Really ugly from a users standpoint. Makes them worry are any other
steps with a problem in the GUI, what should I trust, what should I
not. It also forces them to trawl through all of the release notes to
make sure nothing is there about Update All :(
If you need to update IPS and IPS GUI before doing a particular
release, this warning will also be of no use as you won't have the
latest release notes. Would the correct place to solve this not be in
image-update? If this is an incompatible update from what's on my
system, it should fail and give back an error code the GUI can then
surface to the user, pointing them at a suitable URL to pick up the
manual instructions. If this image-update has a dependency on a newer
version of IPS and/or IPS GUI, could an upgrade of these packages be
triggered first, again notifying the user and indicating a restart of
the IPS GUI would be required, before proceeding with the Update All.
On balance for now it may just be best to leave the Update All in place
as it will currently work, without warning the user.
JR
Dan Price wrote:
On Thu 31 Jul 2008 at 09:06AM, John Rice
wrote:
I agree with the need to provide some
warning for the pkg(1)
image-update.
However, I disagree with doing this in the GUI. The GUI is meant to
make actions simple and obvious. If an action is not fully
automated and requires some external steps to complete safely then
we should remove the functionality until it can be carried out by
the GUI without any other external steps. The GUI should expose the
functionality when its ready. This is particularly true if at
present an image-update can brick your system if you have not
carried out some additional steps.
John,
I'm sure David will correct me if I'm wrong. My take is as follows.

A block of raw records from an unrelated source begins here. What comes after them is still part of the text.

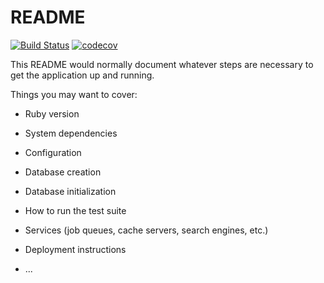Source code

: # README
[![Build Status](https://travis-ci.com/haberkornsam/Haberkorn-Portfolio.svg?branch=main)](https://travis-ci.com/haberkornsam/Haberkorn-Portfolio)
[![codecov](https://codecov.io/gh/haberkornsam/Haberkorn-Portfolio/branch/main/graph/badge.svg?token=0N9HQAW6MR)](https://codecov.io/gh/haberkornsam/Haberkorn-Portfolio)


This README would normally document whatever steps are necessary to get the
application up and running.

Things you may want to cover:

* Ruby version

* System dependencies

* Configuration

* Database creation

* Database initialization

* How to run the test suite

* Services (job queues, cache servers, search engines, etc.)

* Deployment instructions

* ...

The lack of automation in this space has been an issue since day one of
2008.05 and it's hardly a secret. Just review:
http://opensolaris.org/os/project/indiana/resources/rn3/
And you can easily see that even if the "update all" button in the GUI
had been working for the past couple of months, the GUI would not
really
be usable for a system wide update.
Due to hard work by Ethan and others, as far as I understand, for the
BTS release (snv_86 + fixes), for the things we know about (grub,
libbe,
etc), bricking (or other brokenness) won't be the case when users do
that very first update which takes them forward to (today) build 94.

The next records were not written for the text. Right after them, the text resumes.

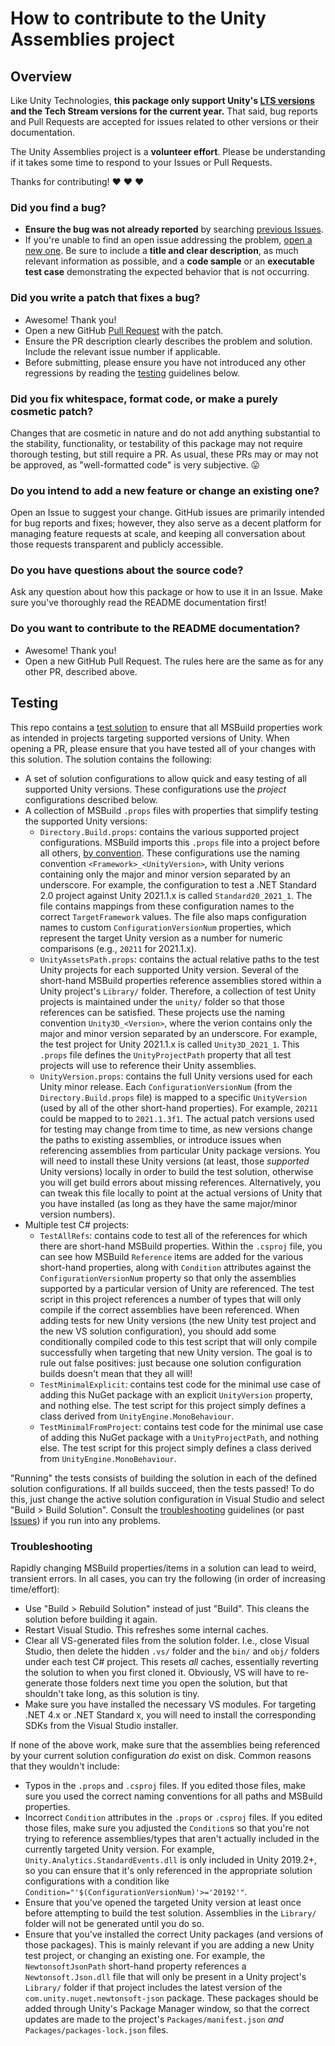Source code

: # How to contribute to the Unity Assemblies project

## Overview

Like Unity Technologies, **this package only support Unity's [LTS versions](https://unity3d.com/unity/qa/lts-releases) and the Tech Stream versions for the current year.**
That said, bug reports and Pull Requests are accepted for issues related to other versions or their documentation.

The Unity Assemblies project is a **volunteer effort**. Please be understanding if it takes some time to respond to your Issues or Pull Requests.

Thanks for contributing! :heart: :heart: :heart:

### Did you find a bug?

* **Ensure the bug was not already reported** by searching [previous Issues](https://github.com/DerploidEntertainment/UnityAssemblies/issues).
* If you're unable to find an open issue addressing the problem, [open a new one](https://github.com/DerploidEntertainment/UnityAssemblies/issues/new).
    Be sure to include a **title and clear description**, as much relevant information as possible,
    and a **code sample** or an **executable test case** demonstrating the expected behavior that is not occurring.

### Did you write a patch that fixes a bug?

* Awesome! Thank you!
* Open a new GitHub [Pull Request](https://github.com/DerploidEntertainment/UnityAssemblies/pulls) with the patch.
* Ensure the PR description clearly describes the problem and solution. Include the relevant issue number if applicable.
* Before submitting, please ensure you have not introduced any other regressions by reading the [testing](#testing) guidelines below.

### Did you fix whitespace, format code, or make a purely cosmetic patch?

Changes that are cosmetic in nature and do not add anything substantial to the stability, functionality, or testability of this package
may not require thorough testing, but still require a PR.
As usual, these PRs may or may not be approved, as "well-formatted code" is very subjective. :stuck_out_tongue:

### Do you intend to add a new feature or change an existing one?

Open an Issue to suggest your change.
GitHub issues are primarily intended for bug reports and fixes; however, they also serve as a decent platform for managing feature requests at scale,
and keeping all conversation about those requests transparent and publicly accessible.

### Do you have questions about the source code?

Ask any question about how this package or how to use it in an Issue. Make sure you've thoroughly read the README documentation first!

### Do you want to contribute to the README documentation?

* Awesome! Thank you!
* Open a new GitHub Pull Request. The rules here are the same as for any other PR, described above.

## Testing

This repo contains a [test solution](./test) to ensure that all MSBuild properties work as intended in projects targeting supported versions of Unity.
When opening a PR, please ensure that you have tested all of your changes with this solution.
The solution contains the following:

* A set of solution configurations to allow quick and easy testing of all supported Unity versions.
    These configurations use the _project_ configurations described below.
* A collection of MSBuild `.props` files with properties that simplify testing the supported Unity versions:
  * `Directory.Build.props`: contains the various supported project configurations.
    MSBuild imports this `.props` file into a project before all others, [by convention](https://docs.microsoft.com/en-us/visualstudio/msbuild/customize-your-build#directorybuildprops-and-directorybuildtargets).
    These configurations use the naming convention `<Framework>_<UnityVersion>`, with Unity verions containing only the major and minor version separated by an underscore.
    For example, the configuration to test a .NET Standard 2.0 project against Unity 2021.1.x is called `Standard20_2021_1`.
    The file contains mappings from these configuration names to the correct `TargetFramework` values.
    The file also maps configuration names to custom `ConfigurationVersionNum` properties,
    which represent the target Unity version as a number for numeric comparisons (e.g., `20211` for 2021.1.x).
  * `UnityAssetsPath.props`: contains the actual relative paths to the test Unity projects for each supported Unity version.
    Several of the short-hand MSBuild properties reference assemblies stored within a Unity project's `Library/` folder.
    Therefore, a collection of test Unity projects is maintained under the `unity/` folder so that those references can be satisfied.
    These projects use the naming convention `Unity3D_<Version>`, where the verion contains only the major and minor version separated by an underscore.
    For example, the test project for Unity 2021.1.x is called `Unity3D_2021_1`.
    This `.props` file defines the `UnityProjectPath` property that all test projects will use to reference their Unity assemblies.
  * `UnityVersion.props`: contains the full Unity versions used for each Unity minor release.
    Each `ConfigurationVersionNum` (from the `Directory.Build.props` file) is mapped to a specific `UnityVersion` (used by all of the other short-hand properties).
    For example, `20211` could be mapped to to `2021.1.3f1`.
    The actual patch versions used for testing may change from time to time, as new versions change the paths to existing assemblies,
    or introduce issues when referencing assemblies from particular Unity package versions.
    You will need to install these Unity versions (at least, those _supported_ Unity versions) locally in order to build the test solution,
    otherwise you will get build errors about missing references.
    Alternatively, you can tweak this file locally to point at the actual versions of Unity that you have installed
    (as long as they have the same major/minor version numbers).
* Multiple test C# projects:
  * `TestAllRefs`: contains code to test all of the references for which there are short-hand MSBuild properties.
    Within the `.csproj` file, you can see how MSBuild `Reference` items are added for the various short-hand properties,
    along with `Condition` attributes against the `ConfigurationVersionNum` property so that only the assemblies supported by a particular version of Unity are referenced.
    The test script in this project references a number of types that will only compile if the correct assemblies have been referenced.
    When adding tests for new Unity versions (the new Unity test project and the new VS solution configuration),
    you should add some conditionally compiled code to this test script that will only compile successfully when targeting that new Unity version.
    The goal is to rule out false positives: just because one solution configuration builds doesn't mean that they all will!
  * `TestMinimalExplicit`: contains test code for the minimal use case of adding this NuGet package with an explicit `UnityVersion` property, and nothing else.
    The test script for this project simply defines a class derived from `UnityEngine.MonoBehaviour`.
  * `TestMinimalFromProject`: contains test code for the minimal use case of adding this NuGet package with a `UnityProjectPath`, and nothing else.
    The test script for this project simply defines a class derived from `UnityEngine.MonoBehaviour`.

"Running" the tests consists of building the solution in each of the defined solution configurations.
If all builds succeed, then the tests passed! To do this, just change the active solution configuration in Visual Studio and select "Build > Build Solution".
Consult the [troubleshooting](#troubleshooting) guidelines (or past [Issues](https://github.com/DerploidEntertainment/UnityAssemblies/issues)) if you run into any problems.

### Troubleshooting

Rapidly changing MSBuild properties/items in a solution can lead to weird, transient errors.
In all cases, you can try the following (in order of increasing time/effort):

* Use "Build > Rebuild Solution" instead of just "Build". This cleans the solution before building it again.
* Restart Visual Studio. This refreshes some internal caches.
* Clear all VS-generated files from the solution folder.
    I.e., close Visual Studio, then delete the hidden `.vs/` folder and the `bin/` and `obj/` folders under each test C# project.
    This resets _all_ caches, essentially reverting the solution to when you first cloned it.
    Obviously, VS will have to re-generate those folders next time you open the solution, but that shouldn't take long, as this solution is tiny.
* Make sure you have installed the necessary VS modules.
    For targeting .NET 4.x or .NET Standard x, you will need to install the corresponding SDKs from the Visual Studio installer.

If none of the above work, make sure that the assemblies being referenced by your current solution configuration _do_ exist on disk.
Common reasons that they wouldn't include:

* Typos in the `.props` and `.csproj` files.
    If you edited those files, make sure you used the correct naming conventions for all paths and MSBuild properties.
* Incorrect `Condition` attributes in the `.props` or `.csproj` files.
    If you edited those files, make sure you adjusted the `Condition`s so that you're not trying to reference assemblies/types
    that aren't actually included in the currently targeted Unity version.
    For example, `Unity.Analytics.StandardEvents.dll` is only included in Unity 2019.2+,
    so you can ensure that it's only referenced in the appropriate solution configurations with a condition like `Condition="'$(ConfigurationVersionNum)'>='20192'"`.
* Ensure that you've opened the targeted Unity version at least once before attempting to build the test solution.
    Assemblies in the `Library/` folder will not be generated until you do so.
* Ensure that you've installed the correct Unity packages (and versions of those packages).
    This is mainly relevant if you are adding a new Unity test project, or changing an existing one.
    For example, the `NewtonsoftJsonPath` short-hand property references a `Newtonsoft.Json.dll` file
    that will only be present in a Unity project's `Library/` folder if that project includes the latest version of the `com.unity.nuget.newtonsoft-json` package.
    These packages should be added through Unity's Package Manager window,
    so that the correct updates are made to the project's `Packages/manifest.json` _and_ `Packages/packages-lock.json` files.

But there is no guarantee that an update from the BTS release to some
future version won't demand some sort of user intervention. At least,
not until we've done real design in in the underlying mechanisms in
this
area.
As an example-- imagine an update to some future build (say b99) which
triggers a bug in the packaging system itself! In that case the user
will first need to update the packaging system (including perhaps the
GUI, if the bug shows up there too) before doing the rest of the
update.
That's what this section in the update instructions is about:
$ pfexec pkg refresh
$ pfexec pkg install [EMAIL PROTECTED]
$ pfexec pkg install [EMAIL PROTECTED]
I will advocate to the pkg(5) team that this is a problem we need
to get more religion about. We've got some folks who I think will
be interested to work on solving this.